Stored data:

══════════════════════════════

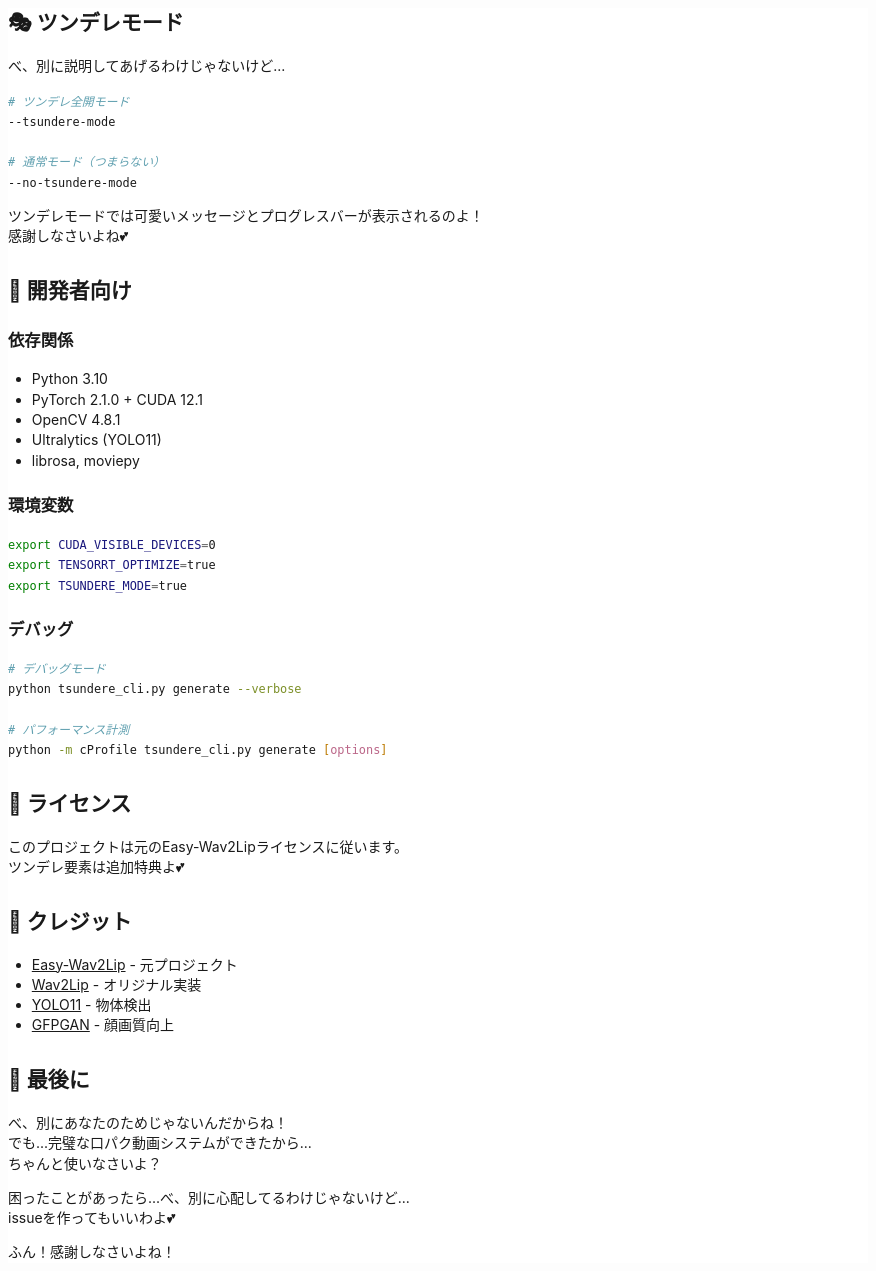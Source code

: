
## 🎭 ツンデレモード

べ、別に説明してあげるわけじゃないけど...

```bash
# ツンデレ全開モード
--tsundere-mode

# 通常モード（つまらない）
--no-tsundere-mode
```

ツンデレモードでは可愛いメッセージとプログレスバーが表示されるのよ！  
感謝しなさいよね💕

## 📝 開発者向け

### 依存関係
- Python 3.10
- PyTorch 2.1.0 + CUDA 12.1
- OpenCV 4.8.1
- Ultralytics (YOLO11)
- librosa, moviepy

### 環境変数
```bash
export CUDA_VISIBLE_DEVICES=0
export TENSORRT_OPTIMIZE=true
export TSUNDERE_MODE=true
```

### デバッグ
```bash
# デバッグモード
python tsundere_cli.py generate --verbose

# パフォーマンス計測
python -m cProfile tsundere_cli.py generate [options]
```

## 📄 ライセンス

このプロジェクトは元のEasy-Wav2Lipライセンスに従います。  
ツンデレ要素は追加特典よ💕

## 🙏 クレジット

- [Easy-Wav2Lip](https://github.com/anothermartz/Easy-Wav2Lip) - 元プロジェクト
- [Wav2Lip](https://github.com/Rudrabha/Wav2Lip) - オリジナル実装
- [YOLO11](https://github.com/ultralytics/ultralytics) - 物体検出
- [GFPGAN](https://github.com/TencentARC/GFPGAN) - 顔画質向上

## 💝 最後に

べ、別にあなたのためじゃないんだからね！  
でも...完璧な口パク動画システムができたから...  
ちゃんと使いなさいよ？

困ったことがあったら...べ、別に心配してるわけじゃないけど...  
issueを作ってもいいわよ💕

ふん！感謝しなさいよね！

══════════════════════════════

In the entries above, find the line with "- Ultralytics (YOLO11)" and the line with "issueを作ってもいいわよ💕", then restate word for word both of them and every line between, with nothing more.

- Ultralytics (YOLO11)
- librosa, moviepy

### 環境変数
```bash
export CUDA_VISIBLE_DEVICES=0
export TENSORRT_OPTIMIZE=true
export TSUNDERE_MODE=true
```

### デバッグ
```bash
# デバッグモード
python tsundere_cli.py generate --verbose

# パフォーマンス計測
python -m cProfile tsundere_cli.py generate [options]
```

## 📄 ライセンス

このプロジェクトは元のEasy-Wav2Lipライセンスに従います。  
ツンデレ要素は追加特典よ💕

## 🙏 クレジット

- [Easy-Wav2Lip](https://github.com/anothermartz/Easy-Wav2Lip) - 元プロジェクト
- [Wav2Lip](https://github.com/Rudrabha/Wav2Lip) - オリジナル実装
- [YOLO11](https://github.com/ultralytics/ultralytics) - 物体検出
- [GFPGAN](https://github.com/TencentARC/GFPGAN) - 顔画質向上

## 💝 最後に

べ、別にあなたのためじゃないんだからね！  
でも...完璧な口パク動画システムができたから...  
ちゃんと使いなさいよ？

困ったことがあったら...べ、別に心配してるわけじゃないけど...  
issueを作ってもいいわよ💕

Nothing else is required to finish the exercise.